Esas pequeñas historias invisibles

No es que las cosas no pasan, es solo que nadie se digna a contarlas


De esperas y silencios

Una semana particularmente complicada transcurrría, con violencia, ansiedad, un poco de angustia, y mucha convicción. Era temprano y la lluvia ponía la escenografía perfecta para ese patético momento. No hacía frío, pero un molesto escalofrío se empecinaba en acompañarme.
Tenía clase de francés, que disfruté como de costumbre, y a la salida durante al menos media hora un rayito de sol me acompañó.
En la biblioteca, estaba él, sentado mirando un cuaderno de gramática. Un sweater de lana de llama, rulos esponjosos y cortos, unos anteojos medianos, y sobre el respaldo de la silla una campera verde con un escudo bordado de Tierra del Fuego. Mientras esperaba que me atendieran, me susurró en voz muy baja que espera unos segundos, y me regaló una sonrisa tímida y simpática que me descolocó.
Otro muchacho, mucho menos carismático, me dijo que esperara en otro lado y el respondió con un gesto haciendo burla de las palabras oídas. Sonreí.
De manera torpe, recorrí erróneamente tres mostradores, seguidos de una espinosa corrección del avinagrado empleado. Por sobre mi hombro, no dejé de relojear a ese chico que me había cedido sin interés un poco de alegría. Sonreía sin mirarme, pero para mí fue suficiente.
Cuando todos los trámites habían terminado, quise inventar una excusa para hablarle, para decirle que me había encantado intercambiar ese par de sílabas. Nada remotamente inteligente se me ocurría. Miré sin observar los libros de mi alrededor, pero no tuve el valor de abrir la boca. Me retiré saludando y con la mirada le agradecí.
Él probablemente no lo supo, pero me regaló mucho más que amabilidad. Fueron 8 cuadras de caminata bajo la lluvia, donde todo lo que me pasaba quedó en bambalinas, y sólo ocupaba mi cabeza la duda si el lunes siguiente volvería a verlo.

Brindis por el adiós

Eran las 4 de la tarde, y era el segundo día que hacía un poco de calor.
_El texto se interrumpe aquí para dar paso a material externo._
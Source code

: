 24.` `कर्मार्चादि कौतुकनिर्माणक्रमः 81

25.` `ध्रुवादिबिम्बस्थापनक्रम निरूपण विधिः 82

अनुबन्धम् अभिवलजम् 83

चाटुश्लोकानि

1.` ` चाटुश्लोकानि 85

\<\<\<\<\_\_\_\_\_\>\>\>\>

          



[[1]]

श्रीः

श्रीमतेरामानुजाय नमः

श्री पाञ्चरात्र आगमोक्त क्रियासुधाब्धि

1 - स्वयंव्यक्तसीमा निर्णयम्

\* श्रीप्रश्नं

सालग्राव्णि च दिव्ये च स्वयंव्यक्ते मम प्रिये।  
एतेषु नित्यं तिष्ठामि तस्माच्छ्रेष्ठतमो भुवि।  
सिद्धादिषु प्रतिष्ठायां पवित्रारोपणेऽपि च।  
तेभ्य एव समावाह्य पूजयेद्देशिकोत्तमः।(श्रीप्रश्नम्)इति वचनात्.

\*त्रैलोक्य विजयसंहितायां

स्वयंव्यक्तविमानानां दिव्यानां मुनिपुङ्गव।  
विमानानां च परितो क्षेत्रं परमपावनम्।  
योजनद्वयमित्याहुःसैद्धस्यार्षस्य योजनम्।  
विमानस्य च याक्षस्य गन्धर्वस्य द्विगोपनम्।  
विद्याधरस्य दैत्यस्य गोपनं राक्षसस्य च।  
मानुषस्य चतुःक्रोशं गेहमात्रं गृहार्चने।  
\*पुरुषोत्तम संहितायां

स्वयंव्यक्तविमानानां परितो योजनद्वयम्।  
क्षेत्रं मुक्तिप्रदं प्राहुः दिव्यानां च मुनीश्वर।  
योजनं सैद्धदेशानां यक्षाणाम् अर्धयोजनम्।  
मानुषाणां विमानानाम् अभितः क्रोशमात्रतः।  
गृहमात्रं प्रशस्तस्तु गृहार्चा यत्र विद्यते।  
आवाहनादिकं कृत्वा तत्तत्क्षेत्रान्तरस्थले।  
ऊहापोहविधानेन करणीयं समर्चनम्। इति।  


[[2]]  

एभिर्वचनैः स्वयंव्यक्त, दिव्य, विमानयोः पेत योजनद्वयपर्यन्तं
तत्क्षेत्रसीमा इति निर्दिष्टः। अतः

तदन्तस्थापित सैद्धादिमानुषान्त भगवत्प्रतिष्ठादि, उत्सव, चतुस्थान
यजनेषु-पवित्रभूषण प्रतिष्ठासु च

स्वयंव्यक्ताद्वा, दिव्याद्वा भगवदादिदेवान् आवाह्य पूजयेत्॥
El poncho ya no era necesario, pero el gorro de maquinista era uniforme obligatorio para el festejo de Marquitos. Con una botella de seven up cortada al medio, lleno de una mezcla de vino blanco y cerveza, se paseaba canturreando a 'Los plateros' por la placita reciclada de Rojas.
Con su silbato, asustaba a los ciclistas y a los que caminando pasaban sin registrarlo. El negrito, su perro, movía la cola sin parar porque había comido rico.
Cuando el silbato y los autos dejaron de entretenerlo, empezó a tener una fuerte discusión con el aire. Con un dedo levantado y mirándolo fijamente a los ojos, lo puteó con ganas, y cual mujer ofendida, dio media vuelta y caminó hacia las vías, hablando en voz baja.
Las vías, siempre fueron su casa, su lugar. Las vibraciones, el ruido, la gente, la estación, los guardas, los gorros, los silbatos, los uniformes, todo... era su mundo.
Pero el miércoles a la tarde, algo pasó.
Hoy jueves a la mañana, el panadero, comenta: "¿Te enteraste lo de Marco Antonio?. Lo agarró el tren".
El tren de las 17.15 terminó con su vida y ya no volverá a hacer sus brillantes comentarios, dedicar sus serenatas, ni cuidar coches sin dormir toda la noche. El negrito desapareció, tal vez para que nadie vea su tristeza.
Y en el barrio todos van a hablar por un tiempo de Marquitos con cariño, más adelante se olvidarán.
Pero esta noche, pienso brindar con un buen tinto por ese personaje querible y simpático que me despertó ternura, risas y aunque parezca raro, un inmenso respeto.